Bard College Conservatory of Music Presents
Guest Lecture: The Organic and Symbolic Structure of Bach's D minor Partita for Solo Violin
An inquiry into the contrapuntal fabric of Bach’s music.
Friday, October 15, 2021
Bitó Conservatory Building
4:00 pm – 5:30 pm EDT/GMT-4
4:00 pm – 5:30 pm EDT/GMT-4
A talk by Philip Lasser, a composer, pianist, and music theorist on the faculty at the Juilliard School.
(All events and concerts open to students and the Bard College community only until further notice.)
How does a composer write “abstract” music so that it can communicate to us as human beings and somehow create meaning? After all, pitches by themselves do not represent anything specific or concrete in the world. When a painter (abstraction aside) paints a landscape or a bouquet of peonies, though in fact the painting itself be only an assemblage of pigments and colors, we recognize with our eyes a “landscape,” or a “bouquet of peonies.”(All events and concerts open to students and the Bard College community only until further notice.)
Historically, music was long attached to the word through vocal music or instrumentally, through short and clearly defined dances bearing specific rhythms and recognizable gestures. JS Bach was born at a time when instrumental music takes on an ever increasing role in the production of music and was going well beyond the recognizable into true abstraction. Sounds organized by themselves and through themselves only, with no true reference to anything recognizable in the real world.

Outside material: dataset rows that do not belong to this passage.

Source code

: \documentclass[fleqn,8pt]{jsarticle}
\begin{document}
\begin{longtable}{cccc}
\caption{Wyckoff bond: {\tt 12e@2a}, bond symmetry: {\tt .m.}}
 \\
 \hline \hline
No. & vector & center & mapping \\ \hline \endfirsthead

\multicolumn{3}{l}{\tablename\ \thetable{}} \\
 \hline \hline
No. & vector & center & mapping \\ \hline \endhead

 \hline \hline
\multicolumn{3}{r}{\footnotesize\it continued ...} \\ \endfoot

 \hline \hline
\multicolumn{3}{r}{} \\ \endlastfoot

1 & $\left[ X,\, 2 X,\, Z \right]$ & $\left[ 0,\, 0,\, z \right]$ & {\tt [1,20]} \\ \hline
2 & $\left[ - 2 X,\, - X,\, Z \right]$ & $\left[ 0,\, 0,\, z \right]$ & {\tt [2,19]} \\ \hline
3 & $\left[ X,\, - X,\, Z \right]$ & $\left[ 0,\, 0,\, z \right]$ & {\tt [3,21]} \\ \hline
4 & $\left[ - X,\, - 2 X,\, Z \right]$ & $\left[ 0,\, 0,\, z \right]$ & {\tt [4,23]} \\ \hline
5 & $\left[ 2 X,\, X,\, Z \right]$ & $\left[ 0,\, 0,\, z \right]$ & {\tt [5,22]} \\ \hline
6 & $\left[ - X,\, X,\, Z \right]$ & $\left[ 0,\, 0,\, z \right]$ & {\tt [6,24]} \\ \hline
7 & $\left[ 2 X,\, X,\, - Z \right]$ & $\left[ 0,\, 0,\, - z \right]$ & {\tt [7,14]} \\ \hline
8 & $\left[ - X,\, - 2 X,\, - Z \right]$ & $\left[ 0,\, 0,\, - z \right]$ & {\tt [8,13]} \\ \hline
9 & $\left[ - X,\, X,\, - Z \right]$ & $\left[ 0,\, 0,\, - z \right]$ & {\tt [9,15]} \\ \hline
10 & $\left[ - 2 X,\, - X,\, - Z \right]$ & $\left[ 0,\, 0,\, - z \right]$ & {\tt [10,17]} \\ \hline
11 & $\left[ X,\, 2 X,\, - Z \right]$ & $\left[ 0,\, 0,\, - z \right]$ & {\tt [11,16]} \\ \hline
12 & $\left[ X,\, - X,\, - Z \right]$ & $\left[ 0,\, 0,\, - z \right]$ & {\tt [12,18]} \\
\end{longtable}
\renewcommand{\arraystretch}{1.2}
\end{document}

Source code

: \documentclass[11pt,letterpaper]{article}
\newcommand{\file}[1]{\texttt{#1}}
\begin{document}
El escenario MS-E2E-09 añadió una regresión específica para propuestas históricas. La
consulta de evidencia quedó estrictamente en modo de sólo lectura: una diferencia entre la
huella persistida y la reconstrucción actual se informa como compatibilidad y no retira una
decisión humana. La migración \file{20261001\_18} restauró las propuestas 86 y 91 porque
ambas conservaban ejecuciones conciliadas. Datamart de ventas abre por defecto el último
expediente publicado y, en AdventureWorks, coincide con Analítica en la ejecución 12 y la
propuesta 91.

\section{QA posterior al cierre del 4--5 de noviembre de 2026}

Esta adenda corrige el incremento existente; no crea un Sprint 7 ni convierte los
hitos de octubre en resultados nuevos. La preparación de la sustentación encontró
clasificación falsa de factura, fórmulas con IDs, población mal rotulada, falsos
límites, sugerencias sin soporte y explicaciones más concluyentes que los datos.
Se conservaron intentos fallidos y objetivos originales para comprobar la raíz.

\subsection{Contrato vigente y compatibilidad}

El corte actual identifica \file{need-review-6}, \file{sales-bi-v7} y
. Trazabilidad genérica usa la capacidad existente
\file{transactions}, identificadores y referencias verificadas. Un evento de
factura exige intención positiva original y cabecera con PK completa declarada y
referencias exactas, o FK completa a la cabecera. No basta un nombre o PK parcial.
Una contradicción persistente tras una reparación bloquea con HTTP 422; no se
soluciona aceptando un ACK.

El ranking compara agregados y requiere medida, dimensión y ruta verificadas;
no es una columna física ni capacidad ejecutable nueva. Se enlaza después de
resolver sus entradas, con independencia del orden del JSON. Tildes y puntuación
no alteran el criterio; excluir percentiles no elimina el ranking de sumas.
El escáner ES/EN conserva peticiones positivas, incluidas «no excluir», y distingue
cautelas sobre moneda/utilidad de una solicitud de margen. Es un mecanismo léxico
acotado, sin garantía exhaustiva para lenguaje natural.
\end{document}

With Bach’s D minor Partita for Solo Violin as a subject, Dr. Philip Lasser, Professor at The Juilliard School and Director of the European American Musical Alliance (EAMA) Summer Music Institute and Online Academy, will discuss the use of specific sub-motivic units to create an internal organization of pitches from moment to moment enabling us to enjoy meaning, message and philosophy through pure abstract music. Using simple tools discussed in his treatise The Spiraling Tapestry - An inquiry into the Contrapuntal Fabric of Music, Dr. Lasser will elucidate how Bach creates organic structure and through symbolic and enigmatic motives, creates an aural universe of depth and meaning.

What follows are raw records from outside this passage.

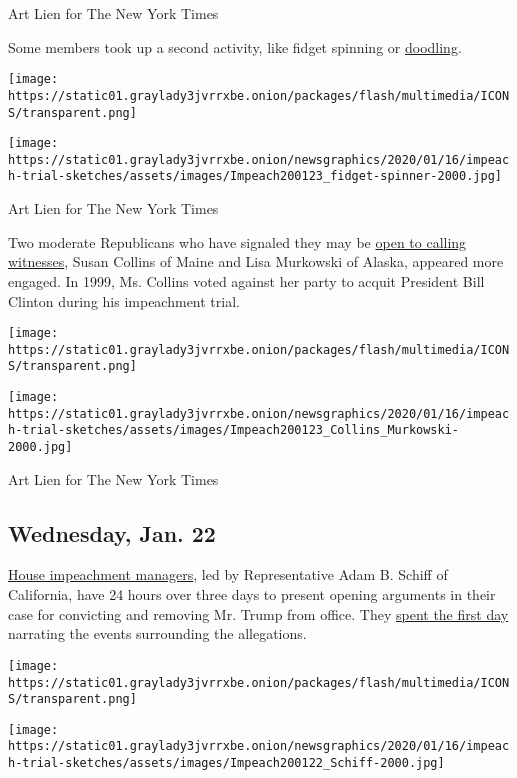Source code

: Art Lien for The New York Times

Some members took up a second activity, like fidget spinning or
\href{https://www.nytimes3xbfgragh.onion/live/2020/impeachment-trial-live-01-23/rand-paul-takes-a-break-from-doodling-to-silently-make-a-point\#live-blog-list}{doodling}.

\texttt{[image: https://static01.graylady3jvrrxbe.onion/packages/flash/multimedia/ICONS/transparent.png]}

\texttt{[image: https://static01.graylady3jvrrxbe.onion/newsgraphics/2020/01/16/impeach-trial-sketches/assets/images/Impeach200123\_fidget-spinner-2000.jpg]}

Art Lien for The New York Times

Two moderate Republicans who have signaled they may be
\href{https://www.nytimes3xbfgragh.onion/2020/01/14/us/politics/republicans-impeachment-witnesses.html}{open
to calling witnesses}, Susan Collins of Maine and Lisa Murkowski of
Alaska, appeared more engaged. In 1999, Ms. Collins voted against her
party to acquit President Bill Clinton during his impeachment trial.

\texttt{[image: https://static01.graylady3jvrrxbe.onion/packages/flash/multimedia/ICONS/transparent.png]}

\texttt{[image: https://static01.graylady3jvrrxbe.onion/newsgraphics/2020/01/16/impeach-trial-sketches/assets/images/Impeach200123\_Collins\_Murkowski-2000.jpg]}

Art Lien for The New York Times

\hypertarget{wednesday-jan-22}{%
\subsection{Wednesday, Jan. 22}\label{wednesday-jan-22}}

\href{https://www.nytimes3xbfgragh.onion/2020/01/22/us/impeachment-managers.html}{House
impeachment managers}, led by Representative Adam B. Schiff of
California, have 24 hours over three days to present opening arguments
in their case for convicting and removing Mr. Trump from office. They
\href{https://www.nytimes3xbfgragh.onion/2020/01/22/us/politics/trump-impeachment.html?action=click\&module=Top\%20Stories\&pgtype=Homepage\#link-14ff5bde}{spent
the first day} narrating the events surrounding the allegations.

\texttt{[image: https://static01.graylady3jvrrxbe.onion/packages/flash/multimedia/ICONS/transparent.png]}

\texttt{[image: https://static01.graylady3jvrrxbe.onion/newsgraphics/2020/01/16/impeach-trial-sketches/assets/images/Impeach200122\_Schiff-2000.jpg]}

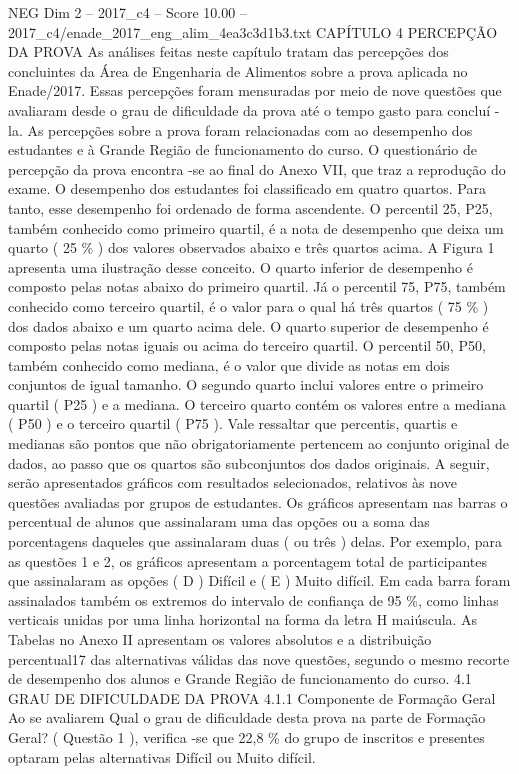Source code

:\begin{textsample}{NEG Dim 2 – 2017\_c4 – Score 10.00 – 2017\_c4/enade\_2017\_eng\_alim\_4ea3c3d1b3.txt}  \label{ex:f2_neg_341}
CAPÍTULO 4 PERCEPÇÃO DA PROVA As análises feitas neste capítulo tratam das percepções dos concluintes da Área de Engenharia de Alimentos sobre a prova aplicada no Enade/2017.
Essas percepções foram mensuradas por meio de nove questões que avaliaram desde o grau de dificuldade da prova até o tempo gasto para concluí -la.
As percepções sobre a prova foram relacionadas com ao desempenho dos estudantes e à Grande Região de funcionamento do curso.
O questionário de percepção da prova encontra -se ao final do Anexo VII, que traz a reprodução do exame.
O desempenho dos estudantes foi classificado em quatro quartos.
Para tanto, esse desempenho foi ordenado de forma ascendente.
O percentil 25, P25, também conhecido como primeiro quartil, é a nota de desempenho que deixa um quarto ( 25 \% ) dos valores observados abaixo e três quartos acima.
A Figura 1 apresenta uma ilustração desse conceito.
O quarto inferior de desempenho é composto pelas notas abaixo do primeiro quartil.
Já o percentil 75, P75, também conhecido como terceiro quartil, é o valor para o qual há três quartos ( 75 \% ) dos dados abaixo e um quarto acima dele.
O quarto superior de desempenho é composto pelas notas iguais ou acima do terceiro quartil.
O percentil 50, P50, também conhecido como mediana, é o valor que divide as notas em dois conjuntos de igual tamanho.
O segundo quarto inclui valores entre o primeiro quartil ( P25 ) e a mediana.
O terceiro quarto contém os valores entre a mediana ( P50 ) e o terceiro quartil ( P75 ).
Vale ressaltar que percentis, quartis e medianas são pontos que não obrigatoriamente pertencem ao conjunto original de dados, ao passo que os quartos são subconjuntos dos dados originais.
A seguir, serão apresentados gráficos com resultados selecionados, relativos às nove questões avaliadas por grupos de estudantes.
Os gráficos apresentam nas barras o percentual de alunos que assinalaram uma das opções ou a soma das porcentagens daqueles que assinalaram duas ( ou três ) delas.
Por exemplo, para as questões 1 e 2, os gráficos apresentam a porcentagem total de participantes que assinalaram as opções ( D ) Difícil e ( E ) Muito difícil.
Em cada barra foram assinalados também os extremos do intervalo de confiança de 95 \%, como linhas verticais unidas por uma linha horizontal na forma da letra H maiúscula.
As Tabelas no Anexo II apresentam os valores absolutos e a distribuição percentual17 das alternativas válidas das nove questões, segundo o mesmo recorte de desempenho dos alunos e Grande Região de funcionamento do curso. 4.1 GRAU DE DIFICULDADE DA PROVA 4.1.1 Componente de Formação Geral Ao se avaliarem Qual o grau de dificuldade desta prova na parte de Formação Geral? ( Questão 1 ), verifica -se que 22,8 \% do grupo de inscritos e presentes optaram pelas alternativas Difícil ou Muito difícil.

\end{textsample}

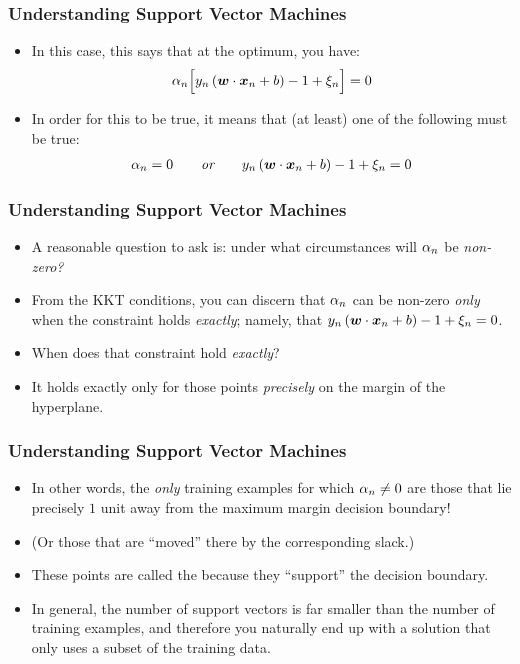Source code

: \documentclass[trans]{beamer}
\begin{document}
\begin{frame}
  \frametitle{Understanding Support Vector Machines}
\begin{itemize}
\item 
 In this case, this says that at the
optimum, you have:
%
\begin{align}
  \alpha_n \Big[ y_n \left( {\boldsymbol{w}} \cdot {\boldsymbol{x}}_n + b \right) - 1 + \xi_n \Big] = 0
\end{align}
%
\item In order for this to be true, it means that (at least) one of the
following must be true:
%
\begin{align}
  \alpha_n = 0 \qquad{\textit{or}}\qquad
  y_n \left( {\boldsymbol{w}} \cdot {\boldsymbol{x}}_n + b \right) - 1 + \xi_n = 0
\end{align}
%
\end{itemize}
\end{frame}

\begin{frame}
  \frametitle{Understanding Support Vector Machines}
\begin{itemize}
\item 
A reasonable question to ask is: under what circumstances will $\alpha_n$
be \emph{non-zero?}  
\item From the KKT conditions, you can discern that
$\alpha_n$ can be non-zero \emph{only} when the constraint holds
\emph{exactly}; namely, that $y_n \left( {\boldsymbol{w}} \cdot {\boldsymbol{x}}_n + b \right)
- 1 + \xi_n = 0$.
\item  When does that constraint hold \emph{exactly}? 
\item It
holds exactly only for those points \emph{precisely} on the margin of
the hyperplane.
\end{itemize}
\end{frame}

\begin{frame}
  \frametitle{Understanding Support Vector Machines}
\begin{itemize}
\item 
In other words, the \emph{only} training examples for which $\alpha_n
\neq 0$ are those that lie precisely $1$ unit away from the maximum
margin decision boundary! 
\item (Or those that are ``moved'' there by the
corresponding slack.) 
\item These points are called the  because they ``support'' the decision boundary. 
  \item In
general, the number of support vectors is far smaller than the number
of training examples, and therefore you naturally end up with a
solution that only uses a subset of the training data.
\end{itemize}
\end{frame}
\end{document}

Philip Lasser is a visionary composer native to French and American traditions. His music, direct and undisguised, creates a unique sound world that blends together the colorful harmonies of French Impressionist sonorities and the dynamic rhythms and characteristics of American music.

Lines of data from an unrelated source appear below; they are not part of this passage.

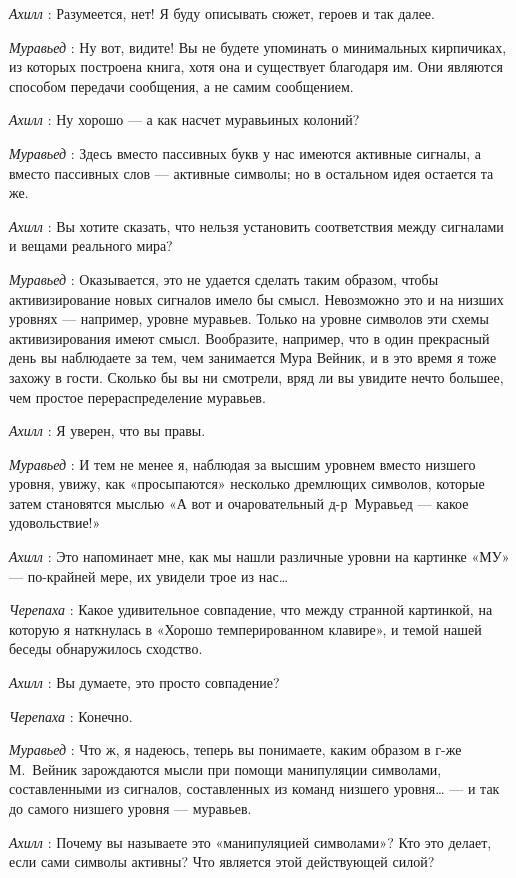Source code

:\documentclass[../main.tex]{subfiles}
\begin{document}
\begin{dialogue}
\emph{Ахилл} : Разумеется, нет! Я буду описывать сюжет, героев и так далее.

\emph{Муравьед} : Ну вот, видите! Вы не будете упоминать о минимальных кирпичиках, из которых построена книга, хотя она и существует благодаря им. Они являются способом передачи сообщения, а не самим сообщением.

\emph{Ахилл} : Ну хорошо --- а как насчет муравьиных колоний?

\emph{Муравьед} : Здесь вместо пассивных букв у нас имеются активные сигналы, а вместо пассивных слов --- активные символы; но в остальном идея остается та же.

\emph{Ахилл} : Вы хотите сказать, что нельзя установить соответствия между сигналами и вещами реального мира?

\emph{Муравьед} : Оказывается, это не удается сделать таким образом, чтобы активизирование новых сигналов имело бы смысл. Невозможно это и на низших уровнях --- например, уровне муравьев. Только на уровне символов эти схемы активизирования имеют смысл. Вообразите, например, что в один прекрасный день вы наблюдаете за тем, чем занимается Мура Вейник, и в это время я тоже захожу в гости. Сколько бы вы ни смотрели, вряд ли вы увидите нечто большее, чем простое перераспределение муравьев.

\emph{Ахилл} : Я уверен, что вы правы.

\emph{Муравьед} : И тем не менее я, наблюдая за высшим уровнем вместо низшего уровня, увижу, как «просыпаются» несколько дремлющих символов, которые затем становятся мыслью «А вот и очаровательный д-р~Муравьед --- какое удовольствие!»

\emph{Ахилл} : Это напоминает мне, как мы нашли различные уровни на картинке «МУ» --- по-крайней мере, их увидели трое из нас\ldots{}

\emph{Черепаха} : Какое удивительное совпадение, что между странной картинкой, на которую я наткнулась в «Хорошо темперированном клавире», и темой нашей беседы обнаружилось сходство.

\emph{Ахилл} : Вы думаете, это просто совпадение?

\emph{Черепаха} : Конечно.

\emph{Муравьед} : Что ж, я надеюсь, теперь вы понимаете, каким образом в г-же М.~Вейник зарождаются мысли при помощи манипуляции символами, составленными из сигналов, составленных из команд низшего уровня\ldots{} --- и так до самого низшего уровня --- муравьев.

\emph{Ахилл} : Почему вы называете это «манипуляцией символами»? Кто это делает, если сами символы активны? Что является этой действующей силой?


\end{dialogue}
\end{document}
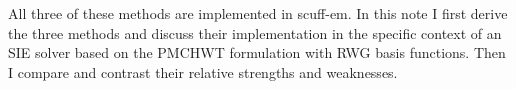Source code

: All three of these methods are implemented in {\sc scuff-em}. In this
note I first derive the three methods and discuss their implementation
in the specific context of an SIE solver based on the PMCHWT formulation
with RWG basis functions. Then I compare and contrast their
relative strengths and weaknesses.
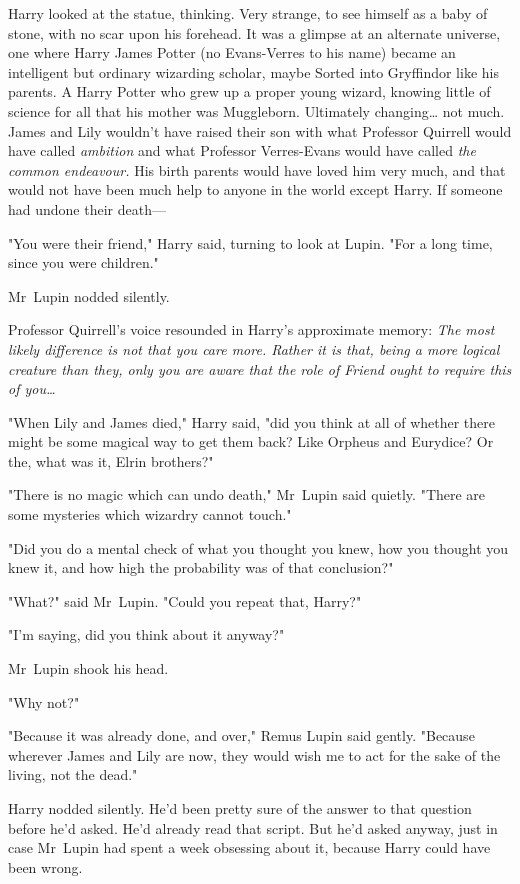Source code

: Harry looked at the statue, thinking. Very strange, to see himself as a baby of
stone, with no scar upon his forehead. It was a glimpse at an alternate
universe, one where Harry James Potter (no Evans-Verres to his name) became an
intelligent but ordinary wizarding scholar, maybe Sorted into Gryffindor like
his parents. A Harry Potter who grew up a proper young wizard, knowing little
of science for all that his mother was Muggleborn. Ultimately changing{\ldots}
not much. James and Lily wouldn't have raised their son with what Professor
Quirrell would have called \emph{ambition} and what Professor Verres-Evans
would have called \emph{the common endeavour.} His birth parents would have
loved him very much, and that would not have been much help to anyone in the
world except Harry. If someone had undone their death---

"You were their friend," Harry said, turning to look at Lupin. "For a long
time, since you were children."

Mr~Lupin nodded silently.

Professor Quirrell's voice resounded in Harry's approximate memory: \emph{The
most likely difference is not that you care more. Rather it is that, being a
more logical creature than they, only you are aware that the role of Friend
ought to require this of you{\ldots}}

"When Lily and James died," Harry said, "did you think at all of whether there
might be some magical way to get them back? Like Orpheus and Eurydice? Or the,
what was it, Elrin brothers?"

"There is no magic which can undo death," Mr~Lupin said quietly. "There are
some mysteries which wizardry cannot touch."

"Did you do a mental check of what you thought you knew, how you thought you
knew it, and how high the probability was of that conclusion?"

"What?" said Mr~Lupin. "Could you repeat that, Harry?"

"I'm saying, did you think about it anyway?"

Mr~Lupin shook his head.

"Why not?"

"Because it was already done, and over," Remus Lupin said gently. "Because
wherever James and Lily are now, they would wish me to act for the sake of the
living, not the dead."

Harry nodded silently. He'd been pretty sure of the answer to that question
before he'd asked. He'd already read that script. But he'd asked anyway, just
in case Mr~Lupin had spent a week obsessing about it, because Harry could have
been wrong.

Early in his musical training, Lasser entered Nadia Boulanger’s famed Ecole d’Arts Americaines in Fontainebleau, France, where he began to establish his connection to the French lineage. Following his studies at Harvard College, Lasser lived in Paris, where he worked with Boulanger’s closest colleague and disciple, Narcis Bonet, and legendary pianist Gaby Casadesus. He received his master’s degree from Columbia University while studying with Jacques-Louis Monod, and his doctorate at The Juilliard School, where he worked with David Diamond. Since 1994, Lasser has been a distinguished member of the faculty of The Juilliard School. He also directs the European American Music Alliance (EAMA) Summer Music Institute, a school dedicated to training composers, chamber musicians, and conductors in the tradition of Nadia Boulanger.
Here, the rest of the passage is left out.